Word Alignment for Sentence Similarity

Semantic similarity increases with similar semantic units of similar semantic contexts in the monolingual word alignment.

In 2015, LSTM wasn’t widely used and Transformer haven’t existed yet. How people even did their sentence similarity back then? This post is about application of word alignment to semantic similarity. It is about a super simple word aligner based solely on dependency parsing and a word database that achieved 1st place in 2014, 5th in 2015, in SemEval STS In 2017, the aligner itself dropped to 10th place, but it still lived on as a subsystem in the winning system in an autoencoder system and other spots are taken by LSTM models.

Word Alignment

In word alignment we have two similar sentences and look for a correspondence mapping between the words that correspond to the same meaning within the context. To evaluate this task we need to have labelled corpus. Word alignment task is related to word movers distance (read more), in that both first map between the words, but alignment has to be zero-or-one while in case of WMD we can distribute the word weights in a fuzzy way.

word alignment example

Word Alignment vs Semantic Similarity

In 2015, top positions in sentence similarity task were occupied by corpus-based word-alignment models that used simple algorithms together with word databases or word embeddings e.g. word2vec. How word alignment relates to semantic similarity? Semantic similarity increases with similar semantic units of similar semantic contexts in the word alignment.

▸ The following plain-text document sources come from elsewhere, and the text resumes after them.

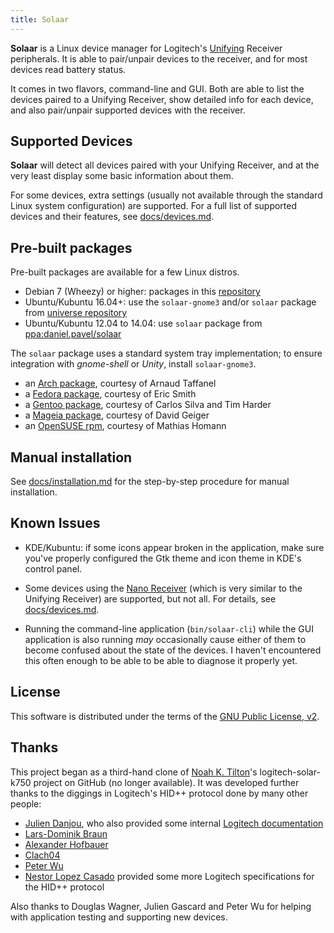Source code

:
 ```yaml
---
title: Solaar
---
```


**Solaar** is a Linux device manager for Logitech's [Unifying][unifying] Receiver
peripherals. It is able to pair/unpair devices to the receiver, and for most
devices read battery status.

It comes in two flavors, command-line and GUI.  Both are able to list the
devices paired to a Unifying Receiver, show detailed info for each device, and
also pair/unpair supported devices with the receiver.

[unifying]: http://logitech.com/promotions/6072

## Supported Devices

**Solaar** will detect all devices paired with your Unifying Receiver, and at
the very least display some basic information about them.

For some devices, extra settings (usually not available through the standard
Linux system configuration) are supported. For a full list of supported devices
and their features, see [docs/devices.md](docs/devices.md).


## Pre-built packages

Pre-built packages are available for a few Linux distros.

* Debian 7 (Wheezy) or higher: packages in this [repository](docs/debian.md)
* Ubuntu/Kubuntu 16.04+: use the `solaar-gnome3` and/or `solaar` package from [universe repository][universe repository]
* Ubuntu/Kubuntu 12.04 to 14.04: use `solaar` package from [ppa:daniel.pavel/solaar][ppa]

The `solaar` package uses a standard system tray implementation; to ensure
integration with *gnome-shell* or *Unity*, install `solaar-gnome3`.

* an [Arch package][arch], courtesy of Arnaud Taffanel
* a [Fedora package][fedora], courtesy of Eric Smith
* a [Gentoo package][gentoo], courtesy of Carlos Silva and Tim Harder
* a [Mageia package][mageia], courtesy of David Geiger
* an [OpenSUSE rpm][opensuse], courtesy of Mathias Homann

[ppa]: http://launchpad.net/~daniel.pavel/+archive/solaar
[arch]: http://aur.archlinux.org/packages/solaar
[fedora]: https://apps.fedoraproject.org/packages/solaar
[gentoo]: https://packages.gentoo.org/packages/app-misc/solaar
[mageia]: http://mageia.madb.org/package/show/release/cauldron/application/0/name/solaar
[opensuse]: http://software.opensuse.org/package/Solaar
[universe repository]: http://packages.ubuntu.com/search?keywords=solaar&searchon=names&suite=all&section=all


## Manual installation

See [docs/installation.md](docs/installation.md) for the step-by-step
procedure for manual installation.


## Known Issues

- KDE/Kubuntu: if some icons appear broken in the application, make sure you've
  properly configured the Gtk theme and icon theme in KDE's control panel.

- Some devices using the [Nano Receiver][nano] (which is very similar to the
  Unifying Receiver) are supported, but not all. For details, see
  [docs/devices.md](docs/devices.md).

- Running the command-line application (`bin/solaar-cli`) while the GUI
  application is also running *may* occasionally cause either of them to become
  confused about the state of the devices. I haven't encountered this often
  enough to be able to be able to diagnose it properly yet.

[nano]: http://support.logitech.com/en_us/parts


## License

This software is distributed under the terms of the
[GNU Public License, v2](COPYING).


## Thanks

This project began as a third-hand clone of [Noah K. Tilton](https://github.com/noah)'s
logitech-solar-k750 project on GitHub (no longer available). It was developed
further thanks to the diggings in Logitech's HID++ protocol done by many other
people:

- [Julien Danjou](http://julien.danjou.info/blog/2012/logitech-k750-linux-support),
who also provided some internal
[Logitech documentation](http://julien.danjou.info/blog/2012/logitech-unifying-upower)
- [Lars-Dominik Braun](http://6xq.net/git/lars/lshidpp.git)
- [Alexander Hofbauer](http://derhofbauer.at/blog/blog/2012/08/28/logitech-performance-mx)
- [Clach04](http://bitbucket.org/clach04/logitech-unifying-receiver-tools)
- [Peter Wu](https://lekensteyn.nl/logitech-unifying.html)
- [Nestor Lopez Casado](http://drive.google.com/folderview?id=0BxbRzx7vEV7eWmgwazJ3NUFfQ28)
provided some more Logitech specifications for the HID++ protocol

Also thanks to Douglas Wagner, Julien Gascard and Peter Wu for helping with
application testing and supporting new devices.
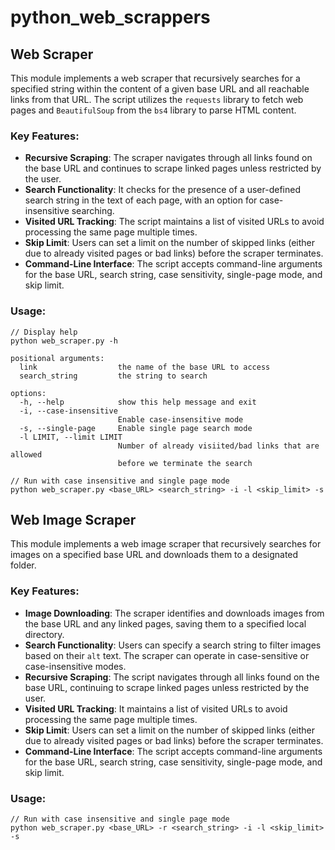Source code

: # python_web_scrappers

## Web Scraper

This module implements a web scraper that recursively searches for a specified string within the content of a given base URL and all reachable links from that URL. The script utilizes the `requests` library to fetch web pages and `BeautifulSoup` from the `bs4` library to parse HTML content. 

### Key Features:
- **Recursive Scraping**: The scraper navigates through all links found on the base URL and continues to scrape linked pages unless restricted by the user.
- **Search Functionality**: It checks for the presence of a user-defined search string in the text of each page, with an option for case-insensitive searching.
- **Visited URL Tracking**: The script maintains a list of visited URLs to avoid processing the same page multiple times.
- **Skip Limit**: Users can set a limit on the number of skipped links (either due to already visited pages or bad links) before the scraper terminates.
- **Command-Line Interface**: The script accepts command-line arguments for the base URL, search string, case sensitivity, single-page mode, and skip limit.

### Usage:
```
// Display help
python web_scraper.py -h

positional arguments:
  link                  the name of the base URL to access
  search_string         the string to search

options:
  -h, --help            show this help message and exit
  -i, --case-insensitive
                        Enable case-insensitive mode
  -s, --single-page     Enable single page search mode
  -l LIMIT, --limit LIMIT
                        Number of already visiited/bad links that are allowed
                        before we terminate the search

// Run with case insensitive and single page mode
python web_scraper.py <base_URL> <search_string> -i -l <skip_limit> -s
```

## Web Image Scraper

This module implements a web image scraper that recursively searches for images on a specified base URL and downloads them to a designated folder. 

### Key Features:
- **Image Downloading**: The scraper identifies and downloads images from the base URL and any linked pages, saving them to a specified local directory.
- **Search Functionality**: Users can specify a search string to filter images based on their `alt` text. The scraper can operate in case-sensitive or case-insensitive modes.
- **Recursive Scraping**: The script navigates through all links found on the base URL, continuing to scrape linked pages unless restricted by the user.
- **Visited URL Tracking**: It maintains a list of visited URLs to avoid processing the same page multiple times.
- **Skip Limit**: Users can set a limit on the number of skipped links (either due to already visited pages or bad links) before the scraper terminates.
- **Command-Line Interface**: The script accepts command-line arguments for the base URL, search string, case sensitivity, single-page mode, and skip limit.

### Usage:
```
// Run with case insensitive and single page mode
python web_scraper.py <base_URL> -r <search_string> -i -l <skip_limit> -s
```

Now, to say how similar word-aligned sentences are, we need to calculate the similarity score. The score for similarity of sentence A to sentence B is a fraction of aligned words divided by number of words in sentence A. This measure is made symmetric by taking harmonic mean of both directions. Stop word alignment is not used for sentence similarity task.

But, how to align the words?

The Sultan 2014 Aligner Algorithm

alignment pipeline diagram

In each step below we increasingly align more words:

  1. align identical word sequences (high precision)
  2. align named entities before other content words to enable alignment of entity mentions of different lengths
  3. align similar words with similar dependency-tree context (higher precision then the next step)
  4. align similar word with similar with 3 to the left and 3 to the right
  5. align stop words depending on existing content word alignments

Identical Word Sequences

Aligning identical words in sequences of length n containing at least one content word. This simple heuristic demonstrates a high precision (≈ 97%) on the MSR alignment dev set for n ≥ 2

Named Entities

The algorithm uses GNU licenced Stanford Named Entity Recognizer (Finkel et al., 2005) to align all first character acronyms in the texts.

Content Words

  • word similarity: via Paraphrase Database (PPDB)
  • exact word or lemma match, returns similarity score of 1
  • if found as match in the PPDB, returns a similarity score ppdbSim=0.9
    • a tuned parameter 0 <= ppdbSim <= 1

Dependency-based Alignment Process

Dependency-based Alignment Process

Dependency context alignment is limited by accuracy of the dependency parser. Without the dependency alignment the model performed almost the same (see ablations). To align the dependency context, the dependency types were aligned custom lists to only find similar syntactic patterns.

Operation:

  • for each potentially alignable pair, the dependency-based context is extracted, and context similarity is calculated as the sum of the word similarities of the context word pairs
  • alignment score a weighted sum of word similarity and contextual similarity
  • then aligns pairs with non-zero evidence in decreasing order of this score (greedy)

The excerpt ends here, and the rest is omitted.